All hat, no cattle. 28.e4 is still excellent, 28.Rxc8 Rxc8 is not bad, and even the passive-looking 28.Rbb1 has merit (for example, 28...f6 29.e4 Rxc1+ 30.Bxc1 Bc6 keeps material even and makes my spatial advantage stand out). In contrast, there's no good reason why Will shouldn't trade: 28...Rxc5 29.dxc5 f6 splits the lead pawn off the kingside chain, leaving me no particular advantage anywhere.


It's not the objectively best move. But it's the right move. Because it's the one that tricks me.
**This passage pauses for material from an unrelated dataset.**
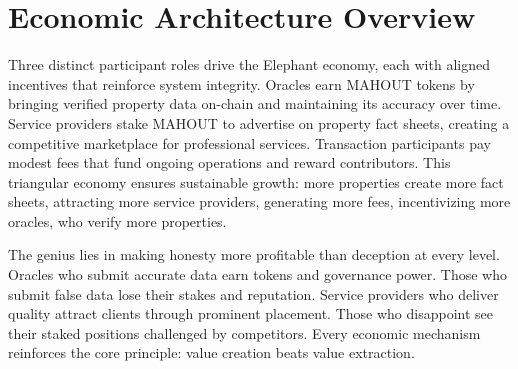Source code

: \section{Economic Architecture Overview}

Three distinct participant roles drive the Elephant economy, each with aligned incentives that reinforce system integrity. Oracles earn MAHOUT tokens by bringing verified property data on-chain and maintaining its accuracy over time. Service providers stake MAHOUT to advertise on property fact sheets, creating a competitive marketplace for professional services. Transaction participants pay modest fees that fund ongoing operations and reward contributors. This triangular economy ensures sustainable growth: more properties create more fact sheets, attracting more service providers, generating more fees, incentivizing more oracles, who verify more properties.

The genius lies in making honesty more profitable than deception at every level. Oracles who submit accurate data earn tokens and governance power. Those who submit false data lose their stakes and reputation. Service providers who deliver quality attract clients through prominent placement. Those who disappoint see their staked positions challenged by competitors. Every economic mechanism reinforces the core principle: value creation beats value extraction.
I should play 29.e4, then allow the rook trade 29...Rxc5 dxc5, leaving me with a smidgen of extra space. But all my virus-addled patzer-brain can see is, "Hey! Hanging b-pawn!"

29.Rxb7?? Rxc5 30.dxc5 Bxb7

From here, I play a losing endgame about as well as it can be played.

31.Be7 Rc8 32.Kf2 f5 33.h3 e5 34.g4 e4 35.f4 Kf7 36.Bd6 Rc6 37.Kg3 Rxd6 38.cxd6 Bc8 39.Kh4 h6 (Will needs only play 39...Ke6 here to shut me down entirely) 40.g5 h5 41.Kg3 Ke6 42.Kf2 Kxd6 43.Ke2 Kc5 44.Kd2 Kb4 45.Kc2

Watch what Will does with his bishop and king now . . .

45...Be6 46.h4 Bc4 47.Kb2 Bb3
Dang, that's cold.

48.Kb1 Kxa5 49.Kb2 Kb4 (I can't even get out!) 50.Kb1 Kc3 51.Ka1 Bc2 52.Ka2 Kd2 53.Kb2 a5 (He does it again!) 54.Ka2 Kxe3 55.Kb2 Kd2 56.Ka3 e3 0-1
I resign here, knowing that I'm lost but not realizing that mate is only four moves away: 57.Kb2 e2 58.Ka2 e1Q 59.Kb2 Qb1+ 60.Ka3 Qb3#.

Two question marks may not be enough for 29.Rxb7??. There's no doubt about it: That is the move that loses this game.